UMA MÁ SURPRESA NAS ELEIÇÕES DA ALEMANHA
Quem pensava que estas eleições legislativas na Alemanha iam ser entediantes na campanha e nos resultados, qual evolução na continuidade, não previu os impactos que a política de refugiados de Merkel teve nos eleitores.
Presumo que nunca houve dúvidas de que a atual chanceler iria ganhar o seu quarto mandato, igualando o de Helmut Kohl, conhecido como a buldózer da reconstrução alemã que teve na sua história política marcos emblemáticos como a reunificação alemã e a adesão ao euro, com o abandono do poderoso marco. Não era, contudo, expectável que a coligação CDU/CSU passasse de uma votação nas eleições transatas de 41,5% para uns magros 33%, um dos resultados mais baixos desta aliança no pós-guerra. O mesmo aconteceu ao SPD parceiro na governação no último mandato que, não obstante ter partido com uma esperança renovada na figura de Martin Schulz, presidente emblemático do Parlamento Europeu, também teve os piores resultados, tendo passado de 25,7% para 20,5%, o que determinou a forte resolução do partido em passar à oposição e reconstruir-se ideológica e programaticamente. Esta é, aliás, a chamada maldição de Merkel que tem como consequência que nos seus mandatos os partidos parceiros sejam arrasados nas eleições seguintes, como aconteceu ao SPD no primeiro e neste último mandato, e com os liberais, que foram, no seu segundo mandato, varridos literalmente do espetro político pois não atingiram sequer os 5% necessários de votos para integrar o Bundestag, ou seja, o Parlamento alemão. Assim, esta derrocada do centro acabou com o tédio, ao surgir e entrar para o Parlamento, pela primeira vez depois do pós-guerra, um partido de extrema-direita que reuniu 13% dos eleitores.
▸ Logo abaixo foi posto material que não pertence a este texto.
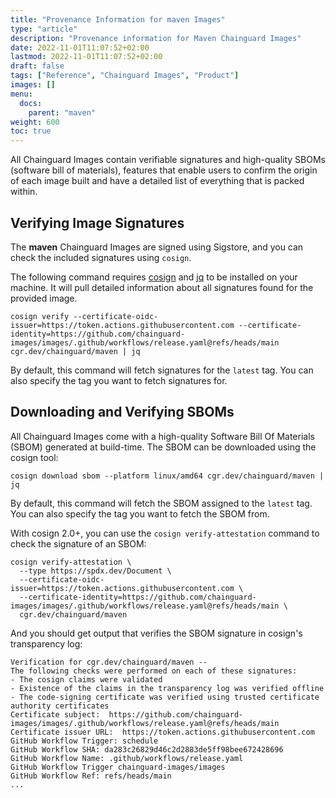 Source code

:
 ```yaml
---
title: "Provenance Information for maven Images"
type: "article"
description: "Provenance information for Maven Chainguard Images"
date: 2022-11-01T11:07:52+02:00
lastmod: 2022-11-01T11:07:52+02:00
draft: false
tags: ["Reference", "Chainguard Images", "Product"]
images: []
menu:
  docs:
    parent: "maven"
weight: 600
toc: true
---
```


All Chainguard Images contain verifiable signatures and high-quality SBOMs (software bill of materials), features that enable users to confirm the origin of each image built and have a detailed list of everything that is packed within.

## Verifying Image Signatures
The **maven** Chainguard Images are signed using Sigstore, and you can check the included signatures using `cosign`.

The following command requires [cosign](https://docs.sigstore.dev/cosign/overview/) and [jq](https://stedolan.github.io/jq/) to be installed on your machine. It will pull detailed information about all signatures found for the provided image.

```shell
cosign verify --certificate-oidc-issuer=https://token.actions.githubusercontent.com --certificate-identity=https://github.com/chainguard-images/images/.github/workflows/release.yaml@refs/heads/main cgr.dev/chainguard/maven | jq
```

By default, this command will fetch signatures for the `latest` tag. You can also specify the tag you want to fetch signatures for.

## Downloading and Verifying SBOMs

All Chainguard Images come with a high-quality Software Bill Of Materials (SBOM) generated at build-time. The SBOM can be downloaded using the cosign tool:

```shell
cosign download sbom --platform linux/amd64 cgr.dev/chainguard/maven | jq
```
By default, this command will fetch the SBOM assigned to the `latest` tag. You can also specify the tag you want to fetch the SBOM from.

With cosign 2.0+, you can use the `cosign verify-attestation` command to check the signature of an SBOM:

```shell
cosign verify-attestation \
  --type https://spdx.dev/Document \
  --certificate-oidc-issuer=https://token.actions.githubusercontent.com \
  --certificate-identity=https://github.com/chainguard-images/images/.github/workflows/release.yaml@refs/heads/main \
  cgr.dev/chainguard/maven
```

And you should get output that verifies the SBOM signature in cosign's transparency log:

```
Verification for cgr.dev/chainguard/maven --
The following checks were performed on each of these signatures:
- The cosign claims were validated
- Existence of the claims in the transparency log was verified offline
- The code-signing certificate was verified using trusted certificate authority certificates
Certificate subject:  https://github.com/chainguard-images/images/.github/workflows/release.yaml@refs/heads/main
Certificate issuer URL:  https://token.actions.githubusercontent.com
GitHub Workflow Trigger: schedule
GitHub Workflow SHA: da283c26829d46c2d2883de5ff98bee672428696
GitHub Workflow Name: .github/workflows/release.yaml
GitHub Workflow Trigger chainguard-images/images
GitHub Workflow Ref: refs/heads/main
...
```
A Alternativa para a Alemanha – AfD capitalizou o medo existencial, muito alemão, em relação ao futuro, designadamente de perda da identidade nacional pela influência crescente do Islão, a insegurança e a indústria de asilo. Formado como partido anti-resgate do euro em 2013, deu o salto aquando da entrada no ano seguinte de cerca de um milhão de refugiados, tendo já conseguido uma presença expressiva nas eleições locais dos Lander. Curiosamente, os seus apoiantes são pessoas com níveis de literacia elevados e com rendimentos também superiores à média. Os alemães vão ter, doravante, de assistir no hemiciclo a discussões que, pensávamos, não mais iriam existir. Merkel, independentemente da coligação que fizer, e que nunca incluirá a Alternativa para a Alemanha – AfD, terá sempre uma oposição mais vocal e com consensos mais difíceis de obter. Tudo porque Merkel decidiu escancarar fronteiras, na senda da sua vertente social e ética, piscando simultaneamente o olho à opinião pública de esquerda. O mundo aplaudiu e, pela primeira vez, teve realmente boa imprensa, enquanto chanceler paladina dos refugiados e dos seus direitos, em consonância com os valores europeus e cristãos de defesa dos mais frágeis e desfavorecidos. Quando os episódios de violações pelos refugiados fizeram manchetes, Merkel, com o seu conhecido pragmatismo, decidiu subtilmente recuar dificultando o reagrupamento familiar dos refugiados, propondo um plano Marshall para África e um acordo com a Turquia facilitando a emissão de vistos aos seus nacionais, mas os danos estavam feitos e não conseguiram ser reparados em tempo, favorecendo o emergente partido de extrema-direita. Agora a magna questão é a de saber quem a CDU conseguirá escolher como parceiro de partido, sugerindo-se uma experiência nunca tentada, na chamada coligação Jamaica que inclui os liberais e os verdes, dado que o SPD já fez saber a sua recusa em participar.
Contudo, não antecipo um mandato turbulento, qualquer que sejam as alianças que se venham a formar. Merkel sempre representou até hoje a revolução da normalidade com um sentido tático subestimado e que lhe permitiu atravessar, serenamente, a crise bancária de 2008, a crise do euro de 2010 e a dos refugiados de 2015. Em suma, qualquer que seja o cenário político, Angela Merkel, que se diz um pouco liberal, social-democrata e conservadora, sem uma ideologia bem definida, mas com grande pragmatismo, tem existido não para empolgar, mas para gerir uma Alemanha próspera, que tem sido, até hoje, o farol que ilumina a Europa nos dias mais cinzentos e nebulosos.